ОСНОВНОЕ СОДЕРЖАНИЕ ДИССЕРТАЦИИ

Во Введении обоснована актуальность и описана степень научной разработанности темы исследования; определены цель и задачи, объект и предмет диссертационного исследования; охарактеризованы теоретико-методологические принципы; обозначена источниковая база; сформулированы основные положения, выносимые на защиту; выявлены теоретическая и практическая значимость, научная новизна исследования.

В первой главе «Ментальное пространство русского символизма» обоснованы ментальные характеристики как русского символизма (целостного и многосоставного культурного явления), так и русского символиста (локального и концентрированного субстрата культурных форм и процессов); в контексте динамики русской и европейской культуры обозначен бытийный уровень самореализации русского символиста.
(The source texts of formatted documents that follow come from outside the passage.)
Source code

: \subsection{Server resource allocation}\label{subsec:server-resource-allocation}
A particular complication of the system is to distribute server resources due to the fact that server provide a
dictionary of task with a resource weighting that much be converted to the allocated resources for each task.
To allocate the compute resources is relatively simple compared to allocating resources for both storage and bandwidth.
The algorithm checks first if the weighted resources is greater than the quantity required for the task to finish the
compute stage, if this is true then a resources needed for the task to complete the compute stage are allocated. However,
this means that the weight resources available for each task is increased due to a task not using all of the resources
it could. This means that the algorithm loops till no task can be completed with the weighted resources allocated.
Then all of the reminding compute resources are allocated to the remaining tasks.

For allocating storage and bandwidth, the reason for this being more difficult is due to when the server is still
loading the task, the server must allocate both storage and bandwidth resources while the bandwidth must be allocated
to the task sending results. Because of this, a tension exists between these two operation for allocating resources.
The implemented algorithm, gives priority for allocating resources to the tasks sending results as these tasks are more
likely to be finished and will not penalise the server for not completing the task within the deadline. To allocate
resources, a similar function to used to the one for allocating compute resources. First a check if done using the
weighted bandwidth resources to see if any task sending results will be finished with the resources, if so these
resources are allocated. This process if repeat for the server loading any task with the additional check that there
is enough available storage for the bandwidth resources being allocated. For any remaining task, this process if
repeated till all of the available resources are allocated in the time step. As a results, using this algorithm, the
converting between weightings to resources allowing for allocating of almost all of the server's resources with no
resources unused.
В первом параграфе «Ментальная модель русской культуры: система и компоненты» автор, опираясь на теоретические представления о специфике понятий «ментальность» и «менталитет» в современном гуманитарном знании, акцентирует внимание на личностном аспекте ментальности.

Принимая во внимание, что и менталитет, и ментальность актуализируются как на коллективном, так и на индивидуальном уровнях, автор в аспекте своего исследования считает всё же необходимым акцентировать внимание на ментальности, которая в большей степени, чем менталитет, характеризует личность.
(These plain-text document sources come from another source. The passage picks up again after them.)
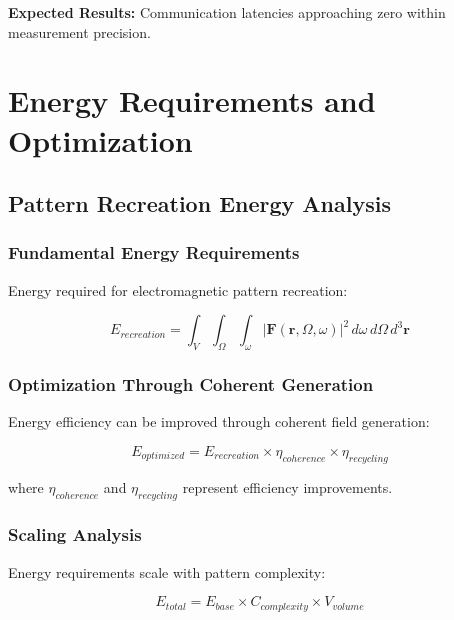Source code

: \documentclass[12pt,a4paper]{article}
\begin{document}
\textbf{Expected Results:} Communication latencies approaching zero within measurement precision.

\section{Energy Requirements and Optimization}

\subsection{Pattern Recreation Energy Analysis}

\subsubsection{Fundamental Energy Requirements}

Energy required for electromagnetic pattern recreation:

\begin{equation}
E_{recreation} = \int_V \int_{\Omega} \int_{\omega} |\mathbf{F}(\mathbf{r}, \Omega, \omega)|^2 \, d\omega \, d\Omega \, d^3\mathbf{r}
\label{eq:recreation_energy}
\end{equation}

\subsubsection{Optimization Through Coherent Generation}

Energy efficiency can be improved through coherent field generation:

\begin{equation}
E_{optimized} = E_{recreation} \times \eta_{coherence} \times \eta_{recycling}
\label{eq:optimized_energy}
\end{equation}

where $\eta_{coherence}$ and $\eta_{recycling}$ represent efficiency improvements.

\subsubsection{Scaling Analysis}

Energy requirements scale with pattern complexity:

\begin{equation}
E_{total} = E_{base} \times C_{complexity} \times V_{volume}
\label{eq:energy_scaling}
\end{equation}
\end{document}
Учитывая представление о менталитете как совокупности характерных признаков, свойственных национальной общности, автор подчёркивает, что проблематика данного исследования опирается на дефиницию ментальности, которая находит выражение на уровне определённого типа культуры (в частности, культуры «Серебряного века») и на уровне субкультуры (в частности, субкультуры русских символистов).

На сегодняшний день существует достаточно большой пласт научной литературы, посвящённый русскому символизму как явлению культуры. Вместе с этим практически отсутствуют работы, анализирующие ментальные аспекты символизма. Автор исследования, осуществляя осмысление символизма как ментальной модели русской культуры, считает возможным ввести в научный обиход концепт «символистская ментальность». Обоснованию данного понятия, а также выявлению его сущностных характеристик посвящён данный параграф.
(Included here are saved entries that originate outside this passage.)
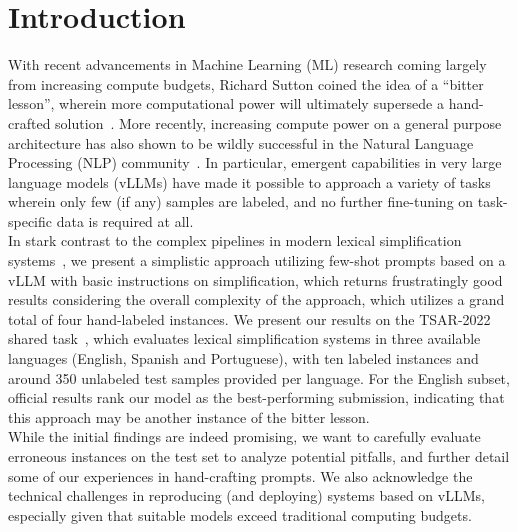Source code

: \documentclass[11pt]{article}
\newcommand{\todo}[1]{\textcolor{red}{TODO: #1}}
\begin{document}
\section{Introduction}
With recent advancements in Machine Learning (ML) research coming largely from increasing compute budgets, Richard Sutton coined the idea of a ``bitter lesson'', wherein more computational power will ultimately supersede a hand-crafted solution~\cite{sutton-2019-bitter}.
More recently, increasing compute power on a general purpose architecture has also shown to be wildly successful in the Natural Language Processing (NLP) community~\cite{vaswani-etal-2017-attention,wei-etal-2022-emergent}.
In particular, emergent capabilities in very large language models (vLLMs) have made it possible to approach a variety of tasks wherein only few (if any) samples are labeled, and no further fine-tuning on task-specific data is required at all.\\
In stark contrast to the complex pipelines in modern lexical simplification systems~\cite{ferres-etal-2017-adaptable,qiang-etal-2020-lexical,stajner-etal-2022-lexical}, we present a simplistic approach utilizing few-shot prompts based on a vLLM with basic instructions on simplification, which returns frustratingly good results considering the overall complexity of the approach, which utilizes a grand total of four hand-labeled instances.
We present our results on the TSAR-2022 shared task~\cite{tsar-2022-findings}, which evaluates lexical simplification systems in three available languages (English, Spanish and Portuguese), with ten labeled instances and around 350 unlabeled test samples provided per language.
For the English subset, official results rank our model as the best-performing submission, indicating that this approach may be another instance of the bitter lesson.\\
While the initial findings are indeed promising, we want to carefully evaluate erroneous instances on the test set to analyze potential pitfalls, and further detail some of our experiences in hand-crafting prompts.
We also acknowledge the technical challenges in reproducing (and deploying) systems based on vLLMs, especially given that suitable models exceed traditional computing budgets.

\end{document}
Ментальная модель русской культуры эпохи символизма имеет свои особенности, связанные с философским и историко-культурным контекстом формирования и самосознания русской культуры данного периода. Опираясь на классический дискурс русской философии культуры конца XIX – начала ХХ вв., автор определяет кризис как первую черту символистской ментальности и рассматривает ситуацию «кризисности» сознания в русской философии, которая совпадает с историческим рубежом веков и культурным «кризисом» (Н.Бердяев).

Проблемы кризисности сознания на рубеже XIX-ХХ веков имеют разные формы выражения. Русская культура традиционно воспринимает ситуацию рубежа веков двойственно: либо как своеобразное «безвременье»; либо как наступающий конец этапа истории культуры (в этом случае, более употребимы понятия «конец» и «начало» века); выделяются культуры, ориентированные на «конец» (это, в том числе – русская культура, Н.Хренов), и культуры, ориентированные на «начало».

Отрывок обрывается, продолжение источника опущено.